Так я узнал, что Иван Семенович — мужик серьезный, авторитетный, любит, правда, выпить, но без этого тоже нельзя. Что будто бы в прошлом году выкопали здесь где-то три горшка и один, говорят, был полон червонцами. Ну а правда это или нет, кто же его знает? Сейчас они все пустыми стоят в сарае — если любопытно, можно поглядеть.
Потом мы въехали в гору, и пошли сады; шофер мне объяснил, что урожай на яблоки в этом году «выдающий», кое-где даже ветки приходится подпирать рогатками. Вот какой урожай! Он сказал: если я хочу достать яблочек, то лучше всего мне говорить со сторожихой, тетей Дашей. Вон-вон ее дом на отшибе! Только не рано ли я еду? Апорт-то ведь еще не снимали.
Тогда я спросил его: а почему апорт? Апорта и в Московской области много. Вот, говорят, лимонка какая-то особенная есть. Тут шофер обернулся ко мне и спросил:
— А вы что, командировочный? — И горячо заговорил: — Так вы слушайте, что я говорю: вы апорт спрашивайте! Только его, только его! Как вы в Москве чемодан с ним раскроете, так все рты поразевают, там и яблок таких сроду не видели. Каждое с килограмм! Потому и город называется Алма-Ата, что — отец яблок. А лимонка что ж? Оно яблочко маленькое, желтое, не выдающее. — И прибавил решительно: — Нет, апорт! Только апорт!
Я пожал плечами — опять то же самое, Алма-Ата — отец яблок.

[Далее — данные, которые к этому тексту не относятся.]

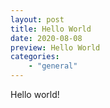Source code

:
 ```yaml
---
layout: post
title: Hello World
date: 2020-08-08
preview: Hello World
categories: 
    - "general"
---
```


Hello world!
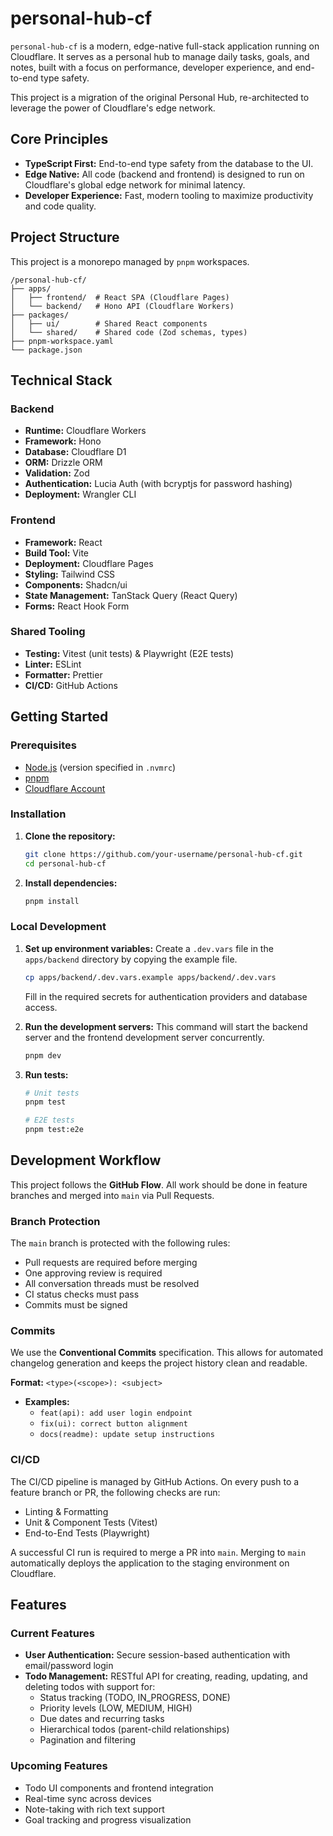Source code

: # personal-hub-cf

`personal-hub-cf` is a modern, edge-native full-stack application running on Cloudflare. It serves as a personal hub to manage daily tasks, goals, and notes, built with a focus on performance, developer experience, and end-to-end type safety.

This project is a migration of the original Personal Hub, re-architected to leverage the power of Cloudflare's edge network.

## Core Principles

- **TypeScript First:** End-to-end type safety from the database to the UI.
- **Edge Native:** All code (backend and frontend) is designed to run on Cloudflare's global edge network for minimal latency.
- **Developer Experience:** Fast, modern tooling to maximize productivity and code quality.

## Project Structure

This project is a monorepo managed by `pnpm` workspaces.

```
/personal-hub-cf/
├── apps/
│   ├── frontend/  # React SPA (Cloudflare Pages)
│   └── backend/   # Hono API (Cloudflare Workers)
├── packages/
│   ├── ui/        # Shared React components
│   └── shared/    # Shared code (Zod schemas, types)
├── pnpm-workspace.yaml
└── package.json
```

## Technical Stack

### Backend

- **Runtime:** Cloudflare Workers
- **Framework:** Hono
- **Database:** Cloudflare D1
- **ORM:** Drizzle ORM
- **Validation:** Zod
- **Authentication:** Lucia Auth (with bcryptjs for password hashing)
- **Deployment:** Wrangler CLI

### Frontend

- **Framework:** React
- **Build Tool:** Vite
- **Deployment:** Cloudflare Pages
- **Styling:** Tailwind CSS
- **Components:** Shadcn/ui
- **State Management:** TanStack Query (React Query)
- **Forms:** React Hook Form

### Shared Tooling

- **Testing:** Vitest (unit tests) & Playwright (E2E tests)
- **Linter:** ESLint
- **Formatter:** Prettier
- **CI/CD:** GitHub Actions

## Getting Started

### Prerequisites

- [Node.js](https://nodejs.org/en/) (version specified in `.nvmrc`)
- [pnpm](https://pnpm.io/installation)
- [Cloudflare Account](https://dash.cloudflare.com/sign-up)

### Installation

1.  **Clone the repository:**
    ```bash
    git clone https://github.com/your-username/personal-hub-cf.git
    cd personal-hub-cf
    ```

2.  **Install dependencies:**
    ```bash
    pnpm install
    ```

### Local Development

1.  **Set up environment variables:**
    Create a `.dev.vars` file in the `apps/backend` directory by copying the example file.
    ```bash
    cp apps/backend/.dev.vars.example apps/backend/.dev.vars
    ```
    Fill in the required secrets for authentication providers and database access.

2.  **Run the development servers:**
    This command will start the backend server and the frontend development server concurrently.
    ```bash
    pnpm dev
    ```
    
3.  **Run tests:**
    ```bash
    # Unit tests
    pnpm test
    
    # E2E tests
    pnpm test:e2e
    ```

## Development Workflow

This project follows the **GitHub Flow**. All work should be done in feature branches and merged into `main` via Pull Requests.

### Branch Protection

The `main` branch is protected with the following rules:
- Pull requests are required before merging
- One approving review is required
- All conversation threads must be resolved
- CI status checks must pass
- Commits must be signed

### Commits

We use the **Conventional Commits** specification. This allows for automated changelog generation and keeps the project history clean and readable.

**Format:** `<type>(<scope>): <subject>`

-   **Examples:**
    -   `feat(api): add user login endpoint`
    -   `fix(ui): correct button alignment`
    -   `docs(readme): update setup instructions`

### CI/CD

The CI/CD pipeline is managed by GitHub Actions. On every push to a feature branch or PR, the following checks are run:
-   Linting & Formatting
-   Unit & Component Tests (Vitest)
-   End-to-End Tests (Playwright)

A successful CI run is required to merge a PR into `main`. Merging to `main` automatically deploys the application to the staging environment on Cloudflare.

## Features

### Current Features

- **User Authentication:** Secure session-based authentication with email/password login
- **Todo Management:** RESTful API for creating, reading, updating, and deleting todos with support for:
  - Status tracking (TODO, IN_PROGRESS, DONE)
  - Priority levels (LOW, MEDIUM, HIGH)
  - Due dates and recurring tasks
  - Hierarchical todos (parent-child relationships)
  - Pagination and filtering

### Upcoming Features

- Todo UI components and frontend integration
- Real-time sync across devices
- Note-taking with rich text support
- Goal tracking and progress visualization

Испокон веков славились на Руси нежинские огурцы, чарджуйские дыни, владимирская вишня, камышинские арбузы и верненский апорт. Это действительно почти невероятное яблоко — огромное, блестящее, ярко-красное. Когда я впервые увидел его, то не поверил своим глазам. Оно лежало на черном жестяном подносе, исписанном огромными трактирными розами, и розы не казались уже огромными, яблок было всего три, но они занимали весь поднос — лучистые, лакированные, как ярмарочные матрешки, расписанные мазками, пятнами, какими-то вихрями света и зелени. Они были так хороши, что я побоялся их тронуть. А вечером я все-таки разломил одно. Оно сухо треснуло, едва я прикоснулся к нему, и мне в лицо брызнул искристый, игольчатый сок. Я поднес половину яблока к лампе, и оно вдруг сверкнуло, как кремень, льдистыми кристаллами и хрусталиками, — кусок какой-то благородной породы — не мрамор, не алебастр, а что-то совсем другое — легкое, хрусткое, звонкое, не мертвое, а живое лежало у меня на ладони.